* [Provided material]:

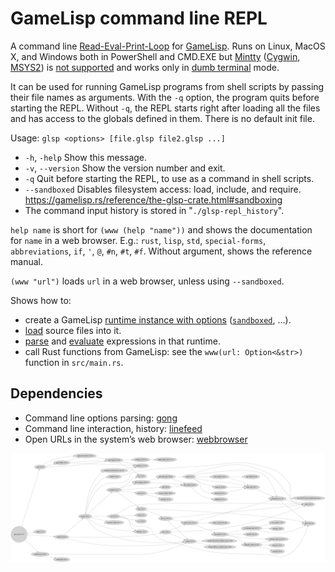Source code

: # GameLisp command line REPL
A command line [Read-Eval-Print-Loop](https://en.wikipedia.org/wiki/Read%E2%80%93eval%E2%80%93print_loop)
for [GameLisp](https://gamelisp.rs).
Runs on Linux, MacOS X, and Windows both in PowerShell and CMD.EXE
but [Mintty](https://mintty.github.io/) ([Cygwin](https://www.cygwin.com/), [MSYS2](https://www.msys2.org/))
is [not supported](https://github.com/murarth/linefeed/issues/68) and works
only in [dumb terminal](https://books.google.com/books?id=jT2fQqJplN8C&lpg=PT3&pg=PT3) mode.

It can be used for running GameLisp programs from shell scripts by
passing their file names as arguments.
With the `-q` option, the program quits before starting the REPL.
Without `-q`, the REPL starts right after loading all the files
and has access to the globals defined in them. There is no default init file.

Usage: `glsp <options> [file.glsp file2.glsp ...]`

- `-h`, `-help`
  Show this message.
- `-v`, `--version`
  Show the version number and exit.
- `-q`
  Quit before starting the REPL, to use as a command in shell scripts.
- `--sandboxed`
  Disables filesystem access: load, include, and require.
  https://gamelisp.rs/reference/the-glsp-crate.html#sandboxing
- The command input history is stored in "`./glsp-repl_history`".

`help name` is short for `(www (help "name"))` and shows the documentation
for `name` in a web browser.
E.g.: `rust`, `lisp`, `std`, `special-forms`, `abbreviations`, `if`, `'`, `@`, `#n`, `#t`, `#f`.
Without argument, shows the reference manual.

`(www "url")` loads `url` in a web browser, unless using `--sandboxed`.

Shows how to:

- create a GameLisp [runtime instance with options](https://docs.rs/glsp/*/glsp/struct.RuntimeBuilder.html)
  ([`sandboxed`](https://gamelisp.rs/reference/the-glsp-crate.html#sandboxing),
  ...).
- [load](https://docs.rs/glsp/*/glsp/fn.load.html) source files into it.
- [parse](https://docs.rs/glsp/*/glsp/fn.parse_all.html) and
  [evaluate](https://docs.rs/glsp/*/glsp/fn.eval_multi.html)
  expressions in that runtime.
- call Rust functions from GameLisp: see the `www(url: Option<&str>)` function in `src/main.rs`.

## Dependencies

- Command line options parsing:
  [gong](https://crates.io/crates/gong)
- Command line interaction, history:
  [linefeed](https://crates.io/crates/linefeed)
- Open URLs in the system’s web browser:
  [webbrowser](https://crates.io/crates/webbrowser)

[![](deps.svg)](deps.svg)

* * *

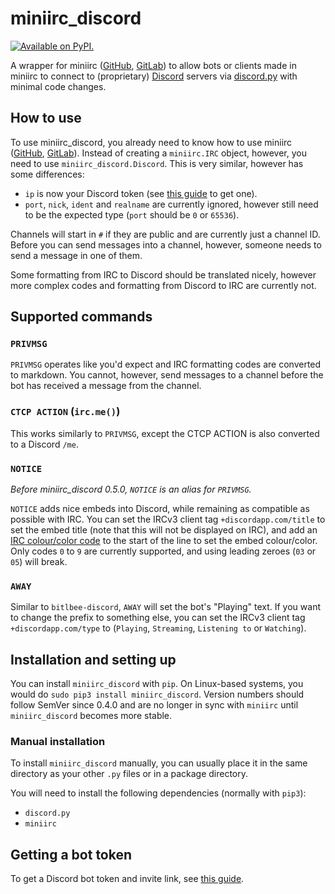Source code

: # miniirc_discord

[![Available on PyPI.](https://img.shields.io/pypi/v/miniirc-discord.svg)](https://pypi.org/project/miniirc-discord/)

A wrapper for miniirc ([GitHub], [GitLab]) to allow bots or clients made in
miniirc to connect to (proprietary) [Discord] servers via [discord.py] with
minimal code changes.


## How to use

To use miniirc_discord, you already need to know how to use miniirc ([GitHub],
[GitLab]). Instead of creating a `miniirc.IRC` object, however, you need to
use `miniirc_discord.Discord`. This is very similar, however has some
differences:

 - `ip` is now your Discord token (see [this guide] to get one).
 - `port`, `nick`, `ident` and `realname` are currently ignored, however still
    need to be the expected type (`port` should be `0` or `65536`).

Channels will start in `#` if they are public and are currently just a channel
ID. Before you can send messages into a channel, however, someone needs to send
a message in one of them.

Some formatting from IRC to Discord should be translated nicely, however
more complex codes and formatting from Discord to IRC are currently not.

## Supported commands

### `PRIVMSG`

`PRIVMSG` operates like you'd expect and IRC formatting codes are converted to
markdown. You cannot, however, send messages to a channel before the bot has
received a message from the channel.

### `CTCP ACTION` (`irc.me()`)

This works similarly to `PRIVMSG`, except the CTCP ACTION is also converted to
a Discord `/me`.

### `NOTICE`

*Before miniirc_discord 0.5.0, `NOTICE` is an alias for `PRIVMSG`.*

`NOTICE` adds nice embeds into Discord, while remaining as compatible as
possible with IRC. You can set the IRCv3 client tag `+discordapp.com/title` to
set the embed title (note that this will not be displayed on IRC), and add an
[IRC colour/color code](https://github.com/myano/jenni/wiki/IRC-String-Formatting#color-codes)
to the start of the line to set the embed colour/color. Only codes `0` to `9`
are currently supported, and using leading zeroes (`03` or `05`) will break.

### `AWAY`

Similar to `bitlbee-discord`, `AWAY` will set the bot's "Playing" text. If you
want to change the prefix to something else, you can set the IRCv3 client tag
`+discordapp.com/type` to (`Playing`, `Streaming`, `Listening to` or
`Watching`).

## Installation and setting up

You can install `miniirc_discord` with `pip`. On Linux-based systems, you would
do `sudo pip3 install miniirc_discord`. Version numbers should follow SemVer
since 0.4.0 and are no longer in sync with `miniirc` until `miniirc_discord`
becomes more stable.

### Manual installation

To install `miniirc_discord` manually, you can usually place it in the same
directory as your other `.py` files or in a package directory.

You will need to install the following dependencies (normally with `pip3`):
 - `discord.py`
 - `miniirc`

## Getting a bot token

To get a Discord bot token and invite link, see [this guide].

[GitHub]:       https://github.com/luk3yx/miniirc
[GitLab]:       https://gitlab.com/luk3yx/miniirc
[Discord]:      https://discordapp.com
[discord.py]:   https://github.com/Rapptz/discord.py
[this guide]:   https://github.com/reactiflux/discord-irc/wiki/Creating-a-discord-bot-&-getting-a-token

--

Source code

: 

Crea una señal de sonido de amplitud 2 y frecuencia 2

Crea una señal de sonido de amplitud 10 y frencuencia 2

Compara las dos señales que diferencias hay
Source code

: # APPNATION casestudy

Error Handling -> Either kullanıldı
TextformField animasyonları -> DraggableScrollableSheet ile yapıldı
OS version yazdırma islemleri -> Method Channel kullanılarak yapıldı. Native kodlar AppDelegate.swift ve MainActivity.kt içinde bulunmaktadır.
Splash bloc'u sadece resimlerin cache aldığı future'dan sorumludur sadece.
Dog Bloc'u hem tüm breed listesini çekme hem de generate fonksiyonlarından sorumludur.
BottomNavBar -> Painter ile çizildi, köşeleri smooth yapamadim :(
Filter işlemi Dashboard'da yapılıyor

* [Task prompt]: Find and show each line of the listing with the word "guide".

* [Task answer]:
 - `ip` is now your Discord token (see [this guide] to get one).
To get a Discord bot token and invite link, see [this guide].
[this guide]:   https://github.com/reactiflux/discord-irc/wiki/Creating-a-discord-bot-&-getting-a-token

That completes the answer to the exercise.